(WORK TASK):
Hunt through the lines below for the string "efficiency" and copy each one that has it.

_ _ _ _

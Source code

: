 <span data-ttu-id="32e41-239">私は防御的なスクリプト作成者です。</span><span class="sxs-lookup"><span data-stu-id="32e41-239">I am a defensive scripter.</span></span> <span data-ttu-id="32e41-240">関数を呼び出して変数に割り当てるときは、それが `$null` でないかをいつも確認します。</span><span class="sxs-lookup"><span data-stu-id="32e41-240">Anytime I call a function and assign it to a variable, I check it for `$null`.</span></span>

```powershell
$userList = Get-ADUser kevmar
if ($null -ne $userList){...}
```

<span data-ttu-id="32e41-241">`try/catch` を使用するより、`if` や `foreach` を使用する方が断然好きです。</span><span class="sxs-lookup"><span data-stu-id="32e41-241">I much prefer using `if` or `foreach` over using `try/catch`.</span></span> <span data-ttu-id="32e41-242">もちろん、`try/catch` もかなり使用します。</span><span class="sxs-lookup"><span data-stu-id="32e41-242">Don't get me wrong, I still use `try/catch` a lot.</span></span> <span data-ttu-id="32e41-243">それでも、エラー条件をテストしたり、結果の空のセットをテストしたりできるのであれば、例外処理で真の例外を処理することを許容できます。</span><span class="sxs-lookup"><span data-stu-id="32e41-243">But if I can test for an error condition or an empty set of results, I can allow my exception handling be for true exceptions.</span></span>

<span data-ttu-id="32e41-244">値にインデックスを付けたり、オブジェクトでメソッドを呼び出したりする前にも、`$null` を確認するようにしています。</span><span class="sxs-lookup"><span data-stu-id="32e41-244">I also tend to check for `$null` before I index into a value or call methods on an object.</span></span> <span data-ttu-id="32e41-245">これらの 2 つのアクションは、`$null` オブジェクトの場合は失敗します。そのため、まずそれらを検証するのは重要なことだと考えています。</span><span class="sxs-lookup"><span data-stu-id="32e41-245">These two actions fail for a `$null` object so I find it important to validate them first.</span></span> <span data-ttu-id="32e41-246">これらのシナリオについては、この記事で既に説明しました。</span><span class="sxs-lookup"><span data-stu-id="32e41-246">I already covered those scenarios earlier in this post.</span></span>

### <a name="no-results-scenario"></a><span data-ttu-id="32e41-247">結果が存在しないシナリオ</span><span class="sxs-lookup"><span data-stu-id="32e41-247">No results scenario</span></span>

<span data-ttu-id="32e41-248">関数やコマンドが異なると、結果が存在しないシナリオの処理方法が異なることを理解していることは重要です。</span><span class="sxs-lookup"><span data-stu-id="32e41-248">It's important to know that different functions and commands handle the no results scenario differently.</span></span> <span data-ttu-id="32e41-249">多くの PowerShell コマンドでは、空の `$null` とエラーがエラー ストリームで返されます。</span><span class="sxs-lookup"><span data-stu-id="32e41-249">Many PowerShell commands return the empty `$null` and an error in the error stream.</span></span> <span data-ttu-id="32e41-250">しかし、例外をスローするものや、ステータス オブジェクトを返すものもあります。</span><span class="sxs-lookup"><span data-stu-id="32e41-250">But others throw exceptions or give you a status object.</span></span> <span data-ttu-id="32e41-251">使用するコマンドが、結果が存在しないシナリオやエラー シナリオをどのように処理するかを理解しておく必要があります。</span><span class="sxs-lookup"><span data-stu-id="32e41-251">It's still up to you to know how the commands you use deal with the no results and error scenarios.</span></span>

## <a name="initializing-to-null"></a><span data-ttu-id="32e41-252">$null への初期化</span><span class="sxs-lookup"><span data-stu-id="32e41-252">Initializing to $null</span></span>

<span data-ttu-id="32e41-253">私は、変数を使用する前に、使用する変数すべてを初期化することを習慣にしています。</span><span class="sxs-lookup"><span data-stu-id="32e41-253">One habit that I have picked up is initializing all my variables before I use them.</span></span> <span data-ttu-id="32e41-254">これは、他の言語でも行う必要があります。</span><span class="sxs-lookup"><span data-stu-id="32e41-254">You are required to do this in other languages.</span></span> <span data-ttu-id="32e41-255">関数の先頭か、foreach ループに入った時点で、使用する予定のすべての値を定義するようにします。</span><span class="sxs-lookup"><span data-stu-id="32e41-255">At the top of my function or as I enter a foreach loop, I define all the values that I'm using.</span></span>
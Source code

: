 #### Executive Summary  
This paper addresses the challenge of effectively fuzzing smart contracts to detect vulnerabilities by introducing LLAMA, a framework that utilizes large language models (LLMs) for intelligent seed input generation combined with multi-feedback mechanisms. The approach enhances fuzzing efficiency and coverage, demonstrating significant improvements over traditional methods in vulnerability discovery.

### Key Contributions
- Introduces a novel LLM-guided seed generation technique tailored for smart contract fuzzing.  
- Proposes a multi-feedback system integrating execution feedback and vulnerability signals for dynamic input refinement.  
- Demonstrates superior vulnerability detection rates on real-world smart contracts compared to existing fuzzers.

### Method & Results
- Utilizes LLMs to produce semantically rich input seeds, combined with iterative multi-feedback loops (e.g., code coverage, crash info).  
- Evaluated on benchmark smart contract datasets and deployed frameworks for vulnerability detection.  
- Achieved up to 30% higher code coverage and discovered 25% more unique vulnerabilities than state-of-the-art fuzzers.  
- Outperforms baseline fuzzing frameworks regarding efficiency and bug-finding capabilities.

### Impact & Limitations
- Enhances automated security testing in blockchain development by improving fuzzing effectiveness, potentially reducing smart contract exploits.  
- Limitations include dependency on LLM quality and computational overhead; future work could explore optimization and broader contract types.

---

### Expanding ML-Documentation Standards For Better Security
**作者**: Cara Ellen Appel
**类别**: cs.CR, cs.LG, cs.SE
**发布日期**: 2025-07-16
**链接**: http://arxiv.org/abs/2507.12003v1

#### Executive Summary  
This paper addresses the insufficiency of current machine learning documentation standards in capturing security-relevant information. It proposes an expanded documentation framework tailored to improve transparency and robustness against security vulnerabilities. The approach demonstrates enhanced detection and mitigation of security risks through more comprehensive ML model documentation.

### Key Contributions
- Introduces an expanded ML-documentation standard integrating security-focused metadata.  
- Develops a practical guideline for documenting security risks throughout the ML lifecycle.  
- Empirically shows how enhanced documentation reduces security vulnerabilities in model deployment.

_ _ _ _

(SOLVED EXERCISE):
This paper addresses the challenge of effectively fuzzing smart contracts to detect vulnerabilities by introducing LLAMA, a framework that utilizes large language models (LLMs) for intelligent seed input generation combined with multi-feedback mechanisms. The approach enhances fuzzing efficiency and coverage, demonstrating significant improvements over traditional methods in vulnerability discovery.
- Outperforms baseline fuzzing frameworks regarding efficiency and bug-finding capabilities.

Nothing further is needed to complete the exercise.